(Items from a dataset)
=== Section Start ===
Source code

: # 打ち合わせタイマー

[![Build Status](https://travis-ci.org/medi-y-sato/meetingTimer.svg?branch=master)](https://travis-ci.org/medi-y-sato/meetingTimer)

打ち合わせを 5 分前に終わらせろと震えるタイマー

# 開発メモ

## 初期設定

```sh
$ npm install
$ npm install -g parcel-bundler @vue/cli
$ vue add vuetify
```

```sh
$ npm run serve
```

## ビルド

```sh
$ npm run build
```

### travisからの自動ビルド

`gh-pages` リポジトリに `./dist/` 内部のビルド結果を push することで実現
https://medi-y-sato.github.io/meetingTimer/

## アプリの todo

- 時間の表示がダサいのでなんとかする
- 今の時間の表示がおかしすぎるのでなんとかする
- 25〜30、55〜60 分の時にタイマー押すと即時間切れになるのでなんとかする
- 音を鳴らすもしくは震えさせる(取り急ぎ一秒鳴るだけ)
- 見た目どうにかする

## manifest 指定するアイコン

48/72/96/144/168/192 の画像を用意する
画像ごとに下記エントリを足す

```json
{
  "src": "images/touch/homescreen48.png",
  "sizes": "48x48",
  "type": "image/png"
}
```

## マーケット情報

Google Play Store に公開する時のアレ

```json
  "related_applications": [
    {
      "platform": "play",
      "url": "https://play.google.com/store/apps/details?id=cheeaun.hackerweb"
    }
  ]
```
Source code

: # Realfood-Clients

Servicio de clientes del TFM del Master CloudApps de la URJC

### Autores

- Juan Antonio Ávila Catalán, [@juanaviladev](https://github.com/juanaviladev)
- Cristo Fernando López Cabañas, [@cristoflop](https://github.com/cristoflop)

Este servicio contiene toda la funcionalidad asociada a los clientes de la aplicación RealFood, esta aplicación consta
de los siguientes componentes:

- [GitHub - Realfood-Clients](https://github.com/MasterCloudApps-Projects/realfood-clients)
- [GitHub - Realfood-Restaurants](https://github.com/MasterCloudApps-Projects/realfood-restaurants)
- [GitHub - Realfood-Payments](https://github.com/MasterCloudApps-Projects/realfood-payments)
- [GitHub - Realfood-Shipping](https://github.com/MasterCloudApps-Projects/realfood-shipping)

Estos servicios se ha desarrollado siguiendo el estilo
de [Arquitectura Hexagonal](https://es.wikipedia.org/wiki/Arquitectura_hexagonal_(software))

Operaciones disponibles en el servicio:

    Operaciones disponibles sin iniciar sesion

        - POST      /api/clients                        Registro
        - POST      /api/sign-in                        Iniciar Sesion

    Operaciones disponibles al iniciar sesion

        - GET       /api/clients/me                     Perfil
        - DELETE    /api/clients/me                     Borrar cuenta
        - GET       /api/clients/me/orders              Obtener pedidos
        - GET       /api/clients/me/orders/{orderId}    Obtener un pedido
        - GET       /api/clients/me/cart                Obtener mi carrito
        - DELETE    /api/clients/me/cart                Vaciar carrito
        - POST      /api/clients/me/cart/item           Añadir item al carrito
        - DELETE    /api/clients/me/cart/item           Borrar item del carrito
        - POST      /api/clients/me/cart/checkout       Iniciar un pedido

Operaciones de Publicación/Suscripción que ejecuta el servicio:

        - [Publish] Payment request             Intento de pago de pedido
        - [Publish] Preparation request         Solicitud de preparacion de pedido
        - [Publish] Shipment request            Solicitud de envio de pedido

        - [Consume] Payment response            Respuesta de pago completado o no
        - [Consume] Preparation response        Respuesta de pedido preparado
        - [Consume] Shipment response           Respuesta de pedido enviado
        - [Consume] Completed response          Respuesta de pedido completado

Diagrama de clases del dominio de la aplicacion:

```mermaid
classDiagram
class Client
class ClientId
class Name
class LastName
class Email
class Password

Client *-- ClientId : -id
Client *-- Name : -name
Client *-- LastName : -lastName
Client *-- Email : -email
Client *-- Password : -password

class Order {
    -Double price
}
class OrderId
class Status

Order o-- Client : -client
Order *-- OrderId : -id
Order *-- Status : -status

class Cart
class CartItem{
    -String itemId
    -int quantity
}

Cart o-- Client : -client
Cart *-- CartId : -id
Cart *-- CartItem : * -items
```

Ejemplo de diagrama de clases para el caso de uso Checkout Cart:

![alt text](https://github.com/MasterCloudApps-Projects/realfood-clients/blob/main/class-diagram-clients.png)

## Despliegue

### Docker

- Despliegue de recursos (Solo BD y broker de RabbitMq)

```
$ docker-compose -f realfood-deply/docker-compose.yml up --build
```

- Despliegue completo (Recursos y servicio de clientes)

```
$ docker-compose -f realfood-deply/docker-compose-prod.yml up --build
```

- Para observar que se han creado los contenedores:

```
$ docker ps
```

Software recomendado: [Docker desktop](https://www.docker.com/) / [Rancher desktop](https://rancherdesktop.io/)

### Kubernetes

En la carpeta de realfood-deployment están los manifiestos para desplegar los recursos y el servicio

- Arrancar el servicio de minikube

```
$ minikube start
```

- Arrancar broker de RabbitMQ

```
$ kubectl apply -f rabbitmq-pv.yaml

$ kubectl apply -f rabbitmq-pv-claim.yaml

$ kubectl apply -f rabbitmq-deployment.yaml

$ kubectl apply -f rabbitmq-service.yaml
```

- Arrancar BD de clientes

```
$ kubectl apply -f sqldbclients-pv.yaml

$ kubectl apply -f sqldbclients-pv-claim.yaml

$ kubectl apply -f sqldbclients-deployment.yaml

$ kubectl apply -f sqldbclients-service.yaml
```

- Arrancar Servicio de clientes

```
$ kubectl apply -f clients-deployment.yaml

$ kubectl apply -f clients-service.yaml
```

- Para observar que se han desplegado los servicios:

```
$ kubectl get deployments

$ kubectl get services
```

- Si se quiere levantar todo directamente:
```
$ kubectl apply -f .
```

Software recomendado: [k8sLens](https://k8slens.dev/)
=== Section End ===
**EXERCISE BRIEF**: Repeat all of the data exactly as given.

**RESULT OF THE TASK**:
Source code

: # 打ち合わせタイマー

[![Build Status](https://travis-ci.org/medi-y-sato/meetingTimer.svg?branch=master)](https://travis-ci.org/medi-y-sato/meetingTimer)

打ち合わせを 5 分前に終わらせろと震えるタイマー

# 開発メモ

## 初期設定

```sh
$ npm install
$ npm install -g parcel-bundler @vue/cli
$ vue add vuetify
```

```sh
$ npm run serve
```

## ビルド

```sh
$ npm run build
```

### travisからの自動ビルド

`gh-pages` リポジトリに `./dist/` 内部のビルド結果を push することで実現
https://medi-y-sato.github.io/meetingTimer/

## アプリの todo

- 時間の表示がダサいのでなんとかする
- 今の時間の表示がおかしすぎるのでなんとかする
- 25〜30、55〜60 分の時にタイマー押すと即時間切れになるのでなんとかする
- 音を鳴らすもしくは震えさせる(取り急ぎ一秒鳴るだけ)
- 見た目どうにかする

## manifest 指定するアイコン

48/72/96/144/168/192 の画像を用意する
画像ごとに下記エントリを足す

```json
{
  "src": "images/touch/homescreen48.png",
  "sizes": "48x48",
  "type": "image/png"
}
```

## マーケット情報

Google Play Store に公開する時のアレ

```json
  "related_applications": [
    {
      "platform": "play",
      "url": "https://play.google.com/store/apps/details?id=cheeaun.hackerweb"
    }
  ]
```
Source code

: # Realfood-Clients

Servicio de clientes del TFM del Master CloudApps de la URJC

### Autores

- Juan Antonio Ávila Catalán, [@juanaviladev](https://github.com/juanaviladev)
- Cristo Fernando López Cabañas, [@cristoflop](https://github.com/cristoflop)

Este servicio contiene toda la funcionalidad asociada a los clientes de la aplicación RealFood, esta aplicación consta
de los siguientes componentes:

- [GitHub - Realfood-Clients](https://github.com/MasterCloudApps-Projects/realfood-clients)
- [GitHub - Realfood-Restaurants](https://github.com/MasterCloudApps-Projects/realfood-restaurants)
- [GitHub - Realfood-Payments](https://github.com/MasterCloudApps-Projects/realfood-payments)
- [GitHub - Realfood-Shipping](https://github.com/MasterCloudApps-Projects/realfood-shipping)

Estos servicios se ha desarrollado siguiendo el estilo
de [Arquitectura Hexagonal](https://es.wikipedia.org/wiki/Arquitectura_hexagonal_(software))

Operaciones disponibles en el servicio:

    Operaciones disponibles sin iniciar sesion

        - POST      /api/clients                        Registro
        - POST      /api/sign-in                        Iniciar Sesion

    Operaciones disponibles al iniciar sesion

        - GET       /api/clients/me                     Perfil
        - DELETE    /api/clients/me                     Borrar cuenta
        - GET       /api/clients/me/orders              Obtener pedidos
        - GET       /api/clients/me/orders/{orderId}    Obtener un pedido
        - GET       /api/clients/me/cart                Obtener mi carrito
        - DELETE    /api/clients/me/cart                Vaciar carrito
        - POST      /api/clients/me/cart/item           Añadir item al carrito
        - DELETE    /api/clients/me/cart/item           Borrar item del carrito
        - POST      /api/clients/me/cart/checkout       Iniciar un pedido

Operaciones de Publicación/Suscripción que ejecuta el servicio:

        - [Publish] Payment request             Intento de pago de pedido
        - [Publish] Preparation request         Solicitud de preparacion de pedido
        - [Publish] Shipment request            Solicitud de envio de pedido

        - [Consume] Payment response            Respuesta de pago completado o no
        - [Consume] Preparation response        Respuesta de pedido preparado
        - [Consume] Shipment response           Respuesta de pedido enviado
        - [Consume] Completed response          Respuesta de pedido completado

Diagrama de clases del dominio de la aplicacion:

```mermaid
classDiagram
class Client
class ClientId
class Name
class LastName
class Email
class Password

Client *-- ClientId : -id
Client *-- Name : -name
Client *-- LastName : -lastName
Client *-- Email : -email
Client *-- Password : -password

class Order {
    -Double price
}
class OrderId
class Status

Order o-- Client : -client
Order *-- OrderId : -id
Order *-- Status : -status

class Cart
class CartItem{
    -String itemId
    -int quantity
}

Cart o-- Client : -client
Cart *-- CartId : -id
Cart *-- CartItem : * -items
```

Ejemplo de diagrama de clases para el caso de uso Checkout Cart:

![alt text](https://github.com/MasterCloudApps-Projects/realfood-clients/blob/main/class-diagram-clients.png)

## Despliegue

### Docker

- Despliegue de recursos (Solo BD y broker de RabbitMq)

```
$ docker-compose -f realfood-deply/docker-compose.yml up --build
```

- Despliegue completo (Recursos y servicio de clientes)

```
$ docker-compose -f realfood-deply/docker-compose-prod.yml up --build
```

- Para observar que se han creado los contenedores:

```
$ docker ps
```

Software recomendado: [Docker desktop](https://www.docker.com/) / [Rancher desktop](https://rancherdesktop.io/)

### Kubernetes

En la carpeta de realfood-deployment están los manifiestos para desplegar los recursos y el servicio

- Arrancar el servicio de minikube

```
$ minikube start
```

- Arrancar broker de RabbitMQ

```
$ kubectl apply -f rabbitmq-pv.yaml

$ kubectl apply -f rabbitmq-pv-claim.yaml

$ kubectl apply -f rabbitmq-deployment.yaml

$ kubectl apply -f rabbitmq-service.yaml
```

- Arrancar BD de clientes

```
$ kubectl apply -f sqldbclients-pv.yaml

$ kubectl apply -f sqldbclients-pv-claim.yaml

$ kubectl apply -f sqldbclients-deployment.yaml

$ kubectl apply -f sqldbclients-service.yaml
```

- Arrancar Servicio de clientes

```
$ kubectl apply -f clients-deployment.yaml

$ kubectl apply -f clients-service.yaml
```

- Para observar que se han desplegado los servicios:

```
$ kubectl get deployments

$ kubectl get services
```

- Si se quiere levantar todo directamente:
```
$ kubectl apply -f .
```

Software recomendado: [k8sLens](https://k8slens.dev/)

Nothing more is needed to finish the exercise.